**Provided data**:
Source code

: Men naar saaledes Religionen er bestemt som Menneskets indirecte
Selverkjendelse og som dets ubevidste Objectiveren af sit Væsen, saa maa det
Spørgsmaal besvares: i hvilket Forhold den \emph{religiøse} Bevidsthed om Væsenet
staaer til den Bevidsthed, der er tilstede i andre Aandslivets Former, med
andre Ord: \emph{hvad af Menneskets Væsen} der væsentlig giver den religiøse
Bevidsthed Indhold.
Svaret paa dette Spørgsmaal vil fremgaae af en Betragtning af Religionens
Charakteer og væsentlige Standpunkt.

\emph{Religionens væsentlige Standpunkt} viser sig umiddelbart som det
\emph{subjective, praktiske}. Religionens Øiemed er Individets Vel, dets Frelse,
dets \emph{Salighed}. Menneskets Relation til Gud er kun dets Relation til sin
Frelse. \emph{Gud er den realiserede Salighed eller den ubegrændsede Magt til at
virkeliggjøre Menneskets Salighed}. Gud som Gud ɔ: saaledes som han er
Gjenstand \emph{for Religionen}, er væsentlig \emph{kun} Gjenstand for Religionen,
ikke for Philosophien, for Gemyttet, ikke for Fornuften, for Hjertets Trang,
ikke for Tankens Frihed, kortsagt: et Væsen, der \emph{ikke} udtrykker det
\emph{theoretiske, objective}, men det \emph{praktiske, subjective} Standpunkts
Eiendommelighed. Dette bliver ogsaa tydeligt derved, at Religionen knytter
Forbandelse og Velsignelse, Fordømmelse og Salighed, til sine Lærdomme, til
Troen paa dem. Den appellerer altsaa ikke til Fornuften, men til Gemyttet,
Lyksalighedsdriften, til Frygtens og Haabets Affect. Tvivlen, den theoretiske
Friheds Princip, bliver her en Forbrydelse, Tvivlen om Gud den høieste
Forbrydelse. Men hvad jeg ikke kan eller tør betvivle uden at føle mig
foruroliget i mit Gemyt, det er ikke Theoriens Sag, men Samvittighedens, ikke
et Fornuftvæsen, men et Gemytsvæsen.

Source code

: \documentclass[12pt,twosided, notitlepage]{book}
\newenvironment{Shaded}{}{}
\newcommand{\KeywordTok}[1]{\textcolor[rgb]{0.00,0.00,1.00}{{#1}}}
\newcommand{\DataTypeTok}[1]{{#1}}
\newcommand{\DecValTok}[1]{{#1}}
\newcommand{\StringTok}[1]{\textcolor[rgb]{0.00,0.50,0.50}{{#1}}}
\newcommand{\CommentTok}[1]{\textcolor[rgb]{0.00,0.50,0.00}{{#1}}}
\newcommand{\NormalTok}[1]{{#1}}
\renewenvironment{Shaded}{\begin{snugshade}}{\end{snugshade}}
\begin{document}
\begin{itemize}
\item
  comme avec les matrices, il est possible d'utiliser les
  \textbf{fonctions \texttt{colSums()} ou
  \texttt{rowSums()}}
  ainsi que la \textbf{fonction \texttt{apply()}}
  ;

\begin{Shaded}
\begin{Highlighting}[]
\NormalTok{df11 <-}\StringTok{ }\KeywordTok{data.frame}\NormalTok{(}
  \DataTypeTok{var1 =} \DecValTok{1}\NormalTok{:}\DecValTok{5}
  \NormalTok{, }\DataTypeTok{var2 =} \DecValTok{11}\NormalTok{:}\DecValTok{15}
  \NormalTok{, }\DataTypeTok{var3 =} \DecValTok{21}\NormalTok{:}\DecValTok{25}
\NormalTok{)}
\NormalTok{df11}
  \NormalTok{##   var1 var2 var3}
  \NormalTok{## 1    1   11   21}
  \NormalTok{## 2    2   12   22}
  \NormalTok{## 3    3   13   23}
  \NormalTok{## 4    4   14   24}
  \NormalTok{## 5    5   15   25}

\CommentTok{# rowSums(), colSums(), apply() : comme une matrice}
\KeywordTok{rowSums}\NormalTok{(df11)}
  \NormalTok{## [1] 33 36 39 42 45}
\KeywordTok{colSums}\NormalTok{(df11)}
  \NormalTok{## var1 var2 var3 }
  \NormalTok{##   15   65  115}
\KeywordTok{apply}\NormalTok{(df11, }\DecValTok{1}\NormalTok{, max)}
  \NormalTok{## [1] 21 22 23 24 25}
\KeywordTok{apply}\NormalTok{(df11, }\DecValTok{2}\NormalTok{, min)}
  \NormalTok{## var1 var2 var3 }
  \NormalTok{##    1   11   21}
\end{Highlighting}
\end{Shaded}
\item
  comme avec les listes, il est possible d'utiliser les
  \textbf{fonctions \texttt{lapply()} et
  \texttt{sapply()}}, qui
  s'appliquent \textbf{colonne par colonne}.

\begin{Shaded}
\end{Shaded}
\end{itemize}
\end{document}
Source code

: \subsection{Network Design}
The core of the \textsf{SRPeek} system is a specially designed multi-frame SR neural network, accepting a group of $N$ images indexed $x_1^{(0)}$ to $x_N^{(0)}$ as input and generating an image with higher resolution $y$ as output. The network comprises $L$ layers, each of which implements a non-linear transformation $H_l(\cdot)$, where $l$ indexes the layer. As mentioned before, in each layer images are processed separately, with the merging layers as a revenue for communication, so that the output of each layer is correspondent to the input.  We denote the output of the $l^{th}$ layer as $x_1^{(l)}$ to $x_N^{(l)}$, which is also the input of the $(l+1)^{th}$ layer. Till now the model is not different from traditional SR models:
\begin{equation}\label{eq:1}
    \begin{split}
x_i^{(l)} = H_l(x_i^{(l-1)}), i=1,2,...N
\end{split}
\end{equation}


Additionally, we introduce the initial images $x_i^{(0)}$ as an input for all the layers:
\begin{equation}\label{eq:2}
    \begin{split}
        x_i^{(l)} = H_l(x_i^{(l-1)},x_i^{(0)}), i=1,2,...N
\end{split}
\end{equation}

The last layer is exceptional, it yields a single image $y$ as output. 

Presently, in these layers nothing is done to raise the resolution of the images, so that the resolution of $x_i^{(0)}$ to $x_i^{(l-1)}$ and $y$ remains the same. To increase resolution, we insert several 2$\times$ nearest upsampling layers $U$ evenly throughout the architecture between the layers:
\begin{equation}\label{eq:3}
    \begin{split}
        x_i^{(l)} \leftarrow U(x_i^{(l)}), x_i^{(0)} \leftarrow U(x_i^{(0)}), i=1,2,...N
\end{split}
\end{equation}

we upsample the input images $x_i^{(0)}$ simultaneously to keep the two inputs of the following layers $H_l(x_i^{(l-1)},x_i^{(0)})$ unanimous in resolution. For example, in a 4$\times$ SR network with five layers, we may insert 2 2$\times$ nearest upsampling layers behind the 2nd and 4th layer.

**Exercise aim**:
Gather each line from the entries above that includes the word "fonctions".

**Expected answer**:
  \textbf{fonctions \texttt{colSums()} ou
  \textbf{fonctions \texttt{lapply()} et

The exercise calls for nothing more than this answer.